Hope spent his early years in Vermont after emigrating from Scotland. Although he worked as a wheelwright, he developed a talent for painting portraits in the late 1830s, while convalescing from a severe ankle injury. Within a few years he met the Albany artist William Hart, and later Frederic Edwin Church, who persuaded Hope to take up landscape painting. Hope painted the scenery of New York and New England and showed his work at many public exhibitions, including the Pennsylvania Academy of the Fine Arts and the National Academy of Design.

On his way to the Rocky Mountains in 1870, Hope stopped in central New York and found the area around Watkins Glen inspiring. He built a house and studio on the edge of the gorge and remained there for the rest of his life, painting the local scenery and exhibiting his work in the Glen Art Gallery, a museum Hope founded in 1872. Most of Hope’s paintings remained in family hands, and in 1935, more than eighty of his canvases were destroyed in a flood. The present painting was one of the rare survivors, suffering only minor damage along the lower edge.

Jacob’s Ladder, Watkins Glen

Photographed by Charles E. M. Taber, Albany, NY | c. 1870

Photographer: Photographed by Charles E. M. Taber, Albany, NY

Medium: Albumen Stereograph on printed card

Credit: Albany Institute of History & Art Library

Photographic stereographs allowed Americans to travel in the comfort of their own homes. They could view the wonders of Rome and London, or the scenic charms of tourist sites such as Watkins Glen. Stereographs were also collected as souvenirs—keepsakes to remind one of attractions visited in person.

Charles E. M. Taber sold his stereographs of Watkins Glen at his Indian Store and Glen Bazaar, the “Wholesale and Retail Emporium of Curiosities.” They sold for 20 to 25 cents for single views, $2.00 and $2.50 per dozen, or $3.00 and $4.00 per set (twenty cards in each set).
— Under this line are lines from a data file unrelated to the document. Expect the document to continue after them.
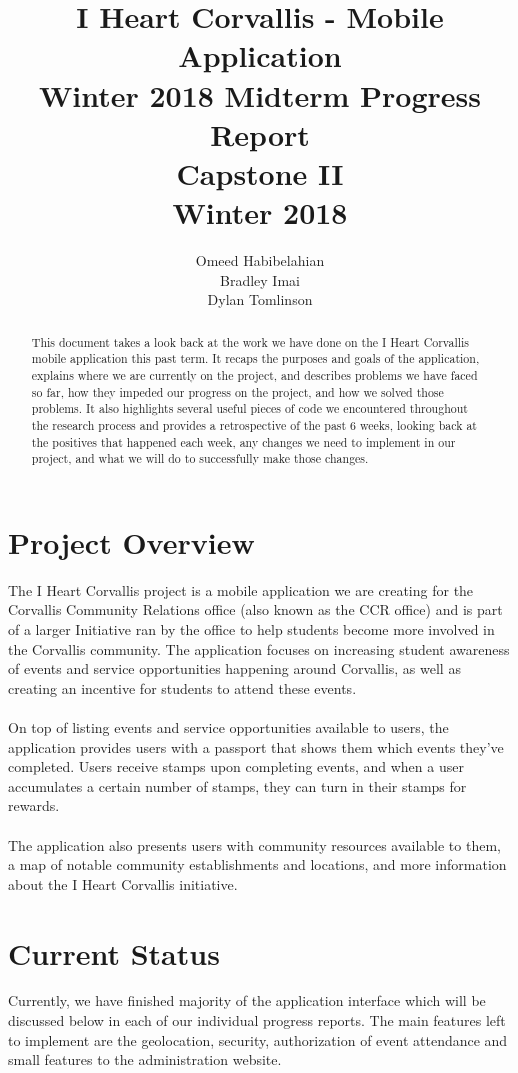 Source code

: \documentclass[draftclsnofoot, onecolumn, 10pt, compsoc]{IEEEtran}
\title{\textbf{I Heart Corvallis - Mobile Application
               \\Winter 2018 Midterm Progress Report}
               \\Capstone II
               \\Winter 2018}
\author{Omeed Habibelahian\\Bradley Imai\\Dylan Tomlinson}
\begin{document}
   \maketitle
   \begin{abstract}
      This document takes a look back at the work we have done on the I Heart Corvallis mobile application this past term. It recaps the purposes and goals of the application, explains where we are currently on the project, and describes problems we have faced so far, how they impeded our progress on the project, and how we solved those problems. It also highlights several useful pieces of code we encountered throughout the research process and provides a retrospective of the past 6 weeks, looking back at the positives that happened each week, any changes we need to implement in our project, and what we will do to successfully make those changes.
   \end{abstract}
   \newpage

   \tableofcontents
   \newpage

   \section{Project Overview}
      The I Heart Corvallis project is a mobile application we are creating for the Corvallis Community Relations office (also known as the CCR office) and is part of a larger Initiative ran by the office to help students become more involved in the Corvallis community. The application focuses on increasing student awareness of events and service opportunities happening around Corvallis, as well as creating an incentive for students to attend these events. \\ \\
      On top of listing events and service opportunities available to users, the application provides users with a passport that shows them which events they’ve completed. Users receive stamps upon completing events, and when a user accumulates a certain number of stamps, they can turn in their stamps for rewards. \\ \\
      The application also presents users with community resources available to them, a map of notable community establishments and locations, and more information about the I Heart Corvallis initiative.

   \section{Current Status}
      Currently, we have finished majority of the application interface which will be discussed below in each of our individual progress reports. The main features left to implement are the geolocation, security, authorization of event attendance and small features to the administration website.
\end{document}
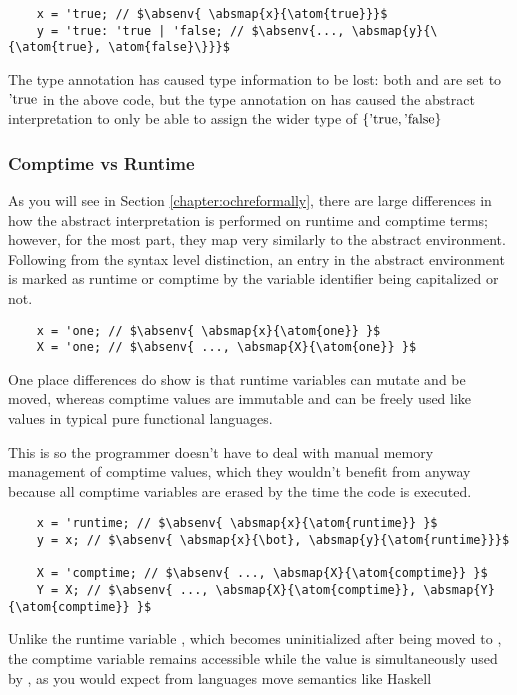 \documentclass[12pt,twoside]{report}
\begin{document}
\begin{listing}[H]
  \begin{verbatim}
    x = 'true; // $\absenv{ \absmap{x}{\atom{true}}}$
    y = 'true: 'true | 'false; // $\absenv{..., \absmap{y}{\{\atom{true}, \atom{false}\}}}$
  \end{verbatim}
  \caption{The type annotation has caused type information to be lost: both  and  are set to $\atom{true}$ in the above code, but the type annotation on  has caused the abstract interpretation to only be able to assign the wider type of $\{ \atom{true}, \atom{false} \}$}
\end{listing}

\subsubsection{Comptime vs Runtime}
As you will see in Section \ref{chapter:ochreformally}, there are large differences in how the abstract interpretation is performed on runtime and comptime terms; however, for the most part, they map very similarly to the abstract environment. Following from the syntax level distinction, an entry in the abstract environment is marked as runtime or comptime by the variable identifier being capitalized or not.

\begin{listing}[H]
  \begin{verbatim}
    x = 'one; // $\absenv{ \absmap{x}{\atom{one}} }$
    X = 'one; // $\absenv{ ..., \absmap{X}{\atom{one}} }$
  \end{verbatim}
\end{listing}

One place differences do show is that runtime variables can mutate and be moved, whereas comptime values are immutable and can be freely used like values in typical pure functional languages.

This is so the programmer doesn't have to deal with manual memory management of comptime values, which they wouldn't benefit from anyway because all comptime variables are erased by the time the code is executed.

\begin{listing}[H]
  \begin{verbatim}
    x = 'runtime; // $\absenv{ \absmap{x}{\atom{runtime}} }$
    y = x; // $\absenv{ \absmap{x}{\bot}, \absmap{y}{\atom{runtime}}}$
  
    X = 'comptime; // $\absenv{ ..., \absmap{X}{\atom{comptime}} }$
    Y = X; // $\absenv{ ..., \absmap{X}{\atom{comptime}}, \absmap{Y}{\atom{comptime}} }$
  \end{verbatim}
  \caption{Unlike the runtime variable , which becomes uninitialized after being moved to , the comptime variable  remains accessible while the value is simultaneously used by , as you would expect from languages move semantics like Haskell}
\end{listing}
\end{document}
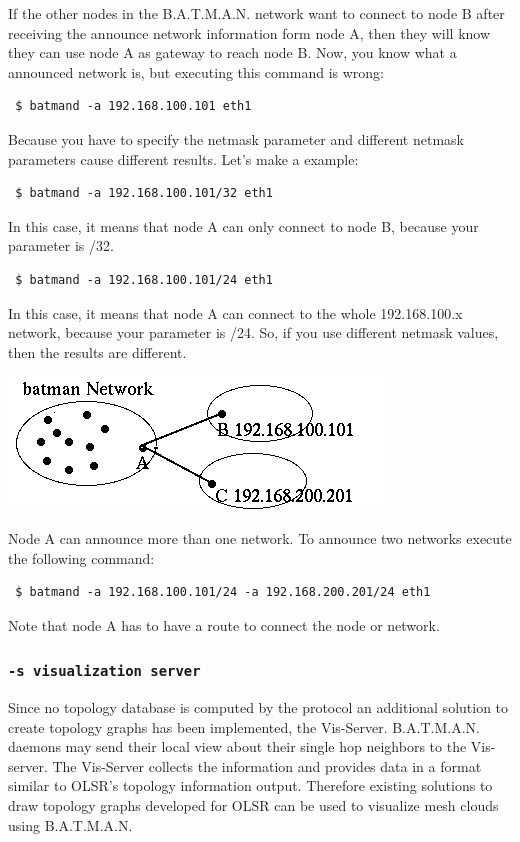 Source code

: \documentclass[
	12pt,
	a4paper,
	twoside,
	english,
	headsepline,
	footnosepline,
	automark,
	normalheadings,
	openany,
	cleardoubleplain,
	abstracton,
	idxtotoc,
	liststotoc,
	bibtotoc,
 	BCOR8mm,
]{scrartcl}
\newcommand{\subsubsectionttt}[1]{\subsubsection{\texttt{#1}}}
\begin{document}
If the other nodes in the B.A.T.M.A.N. network want to connect to node B after receiving the announce network information form node A, then they will know they can use node A as gateway to reach node B. Now, you know what a announced network is, but executing this command is wrong:
\begin{verbatim}
 $ batmand -a 192.168.100.101 eth1
\end{verbatim}

Because you have to specify the netmask parameter and different netmask parameters cause different results. Let's make a example:
\begin{verbatim}
 $ batmand -a 192.168.100.101/32 eth1
\end{verbatim}
In this case, it means that node A can only connect to node B, because your parameter is /32.

\begin{verbatim}
 $ batmand -a 192.168.100.101/24 eth1
\end{verbatim}
In this case, it means that node A can connect to the whole 192.168.100.x network, because your parameter is /24. So, if you use different netmask values, then the results are different.

\begin{center}
\includegraphics[scale=0.8]{multiple_announces}
\end{center}

Node A can announce more than one network. To announce two networks execute the following command:
\begin{verbatim}
 $ batmand -a 192.168.100.101/24 -a 192.168.200.201/24 eth1
\end{verbatim}
Note that node A has to have a route to connect the node or network.

\subsubsectionttt{-s visualization server}
Since no topology database is computed by the protocol an additional solution to create topology graphs has been implemented, the Vis-Server. B.A.T.M.A.N. daemons may send their local view about their single hop neighbors to the Vis-server. The Vis-Server collects the information and provides data in a format similar to OLSR's topology information output. Therefore existing solutions to draw topology graphs developed for OLSR can be used to visualize mesh clouds using B.A.T.M.A.N.
\end{document}
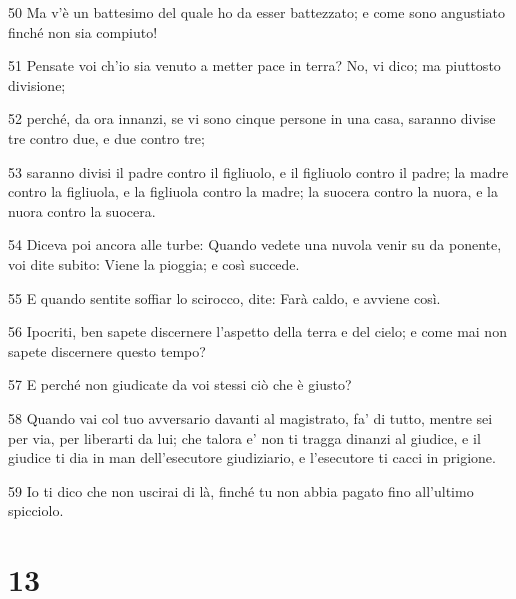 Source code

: \par 50 Ma v'è un battesimo del quale ho da esser battezzato; e come sono angustiato finché non sia compiuto!
\par 51 Pensate voi ch'io sia venuto a metter pace in terra? No, vi dico; ma piuttosto divisione;
\par 52 perché, da ora innanzi, se vi sono cinque persone in una casa, saranno divise tre contro due, e due contro tre;
\par 53 saranno divisi il padre contro il figliuolo, e il figliuolo contro il padre; la madre contro la figliuola, e la figliuola contro la madre; la suocera contro la nuora, e la nuora contro la suocera.
\par 54 Diceva poi ancora alle turbe: Quando vedete una nuvola venir su da ponente, voi dite subito: Viene la pioggia; e così succede.
\par 55 E quando sentite soffiar lo scirocco, dite: Farà caldo, e avviene così.
\par 56 Ipocriti, ben sapete discernere l'aspetto della terra e del cielo; e come mai non sapete discernere questo tempo?
\par 57 E perché non giudicate da voi stessi ciò che è giusto?
\par 58 Quando vai col tuo avversario davanti al magistrato, fa' di tutto, mentre sei per via, per liberarti da lui; che talora e' non ti tragga dinanzi al giudice, e il giudice ti dia in man dell'esecutore giudiziario, e l'esecutore ti cacci in prigione.
\par 59 Io ti dico che non uscirai di là, finché tu non abbia pagato fino all'ultimo spicciolo.

\chapter{13}

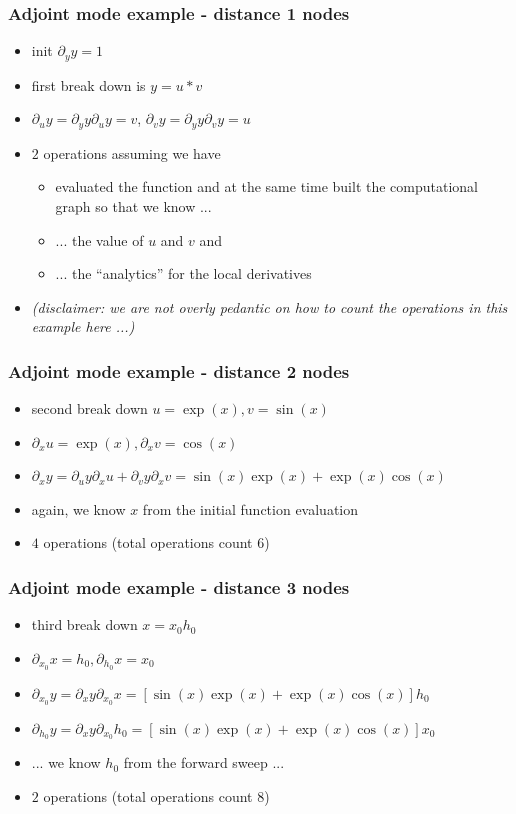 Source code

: \documentclass[10pt,German]{beamer}
\begin{document}
\begin{frame}[fragile]
\frametitle{Adjoint mode example - distance 1 nodes}
\begin{itemize}
\item init $\partial_y y = 1$
\item first break down is $y = u*v$
\item $\partial_u y = \partial_y y \partial _u y = v$, $\partial_v y = \partial_y y \partial _v y = u$
\item $2$ operations assuming we have
\begin{itemize}
\item evaluated the function and at the same time built the computational graph so that we know ...
\item ... the value of $u$ and $v$ and
\item ... the ``analytics'' for the local derivatives
\end{itemize}
\item \textit{(disclaimer: we are not overly pedantic on how to count the operations in this example here ...)}
\end{itemize}
\end{frame}

\begin{frame}[fragile]
\frametitle{Adjoint mode example - distance 2 nodes}
\begin{itemize}
\item second break down $u = \exp(x), v= \sin(x)$
\item $\partial_x u = \exp(x), \partial_x v = \cos(x)$
\item $\partial_x y = \partial_u y \partial_x u + \partial_v y \partial_x v = \sin(x)\exp(x)+\exp(x)\cos(x)$
\item again, we know $x$ from the initial function evaluation
\item $4$ operations (total operations count $6$)
\end{itemize}
\end{frame}

\begin{frame}[fragile]
\frametitle{Adjoint mode example - distance 3 nodes}
\begin{itemize}
\item third break down $x = x_0 h_0$
\item $\partial_{x_0} x = h_0, \partial_{h_0} x = x_0$
\item $\partial_{x_0} y = \partial_x y \partial_{x_0} x = [\sin(x)\exp(x)+\exp(x)\cos(x)] h_0$
\item $\partial_{h_0} y = \partial_x y \partial_{x_0} h_0 = [\sin(x)\exp(x)+\exp(x)\cos(x)] x_0$
\item ... we know $h_0$ from the forward sweep ...
\item $2$ operations (total operations count $8$)
\end{itemize}
\end{frame}
\end{document}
In addition to stereographs, Taber offered customers other curiosities, including, “Indian, Swiss, French, English, Chinese, Japanese and Mexican Curiosities, Rock and Spar Ornaments, Agate Jewelry, Glen Specimens, Indian Relics, [&]c., [&]c.”

The Vista-Looking Up, Watkins Glen

Photographed by John C. Lytle, Watkins Glen, NY | c. 1870

Photographer: Photographed by John C. Lytle, Watkins Glen, NY

Medium: Albumen Stereographs on printed card

Credit: Albany Institute of History & Art Library

Photographic stereographs allowed Americans to travel in the comfort of their own homes. They could view the wonders of Rome and London, or the scenic charms of tourist sites such as Watkins Glen. Stereographs were also collected as souvenirs—keepsakes to remind one of attractions visited in person.

Charles E. M. Taber sold his stereographs of Watkins Glen at his Indian Store and Glen Bazaar, the “Wholesale and Retail Emporium of Curiosities.” They sold for 20 to 25 cents for single views, $2.00 and $2.50 per dozen, or $3.00 and $4.00 per set (twenty cards in each set). In addition to stereographs, Taber offered customers other curiosities, including, “Indian, Swiss, French, English, Chinese, Japanese and Mexican Curiosities, Rock and Spar Ornaments, Agate Jewelry, Glen Specimens, Indian Relics, [&]c., [&]c.”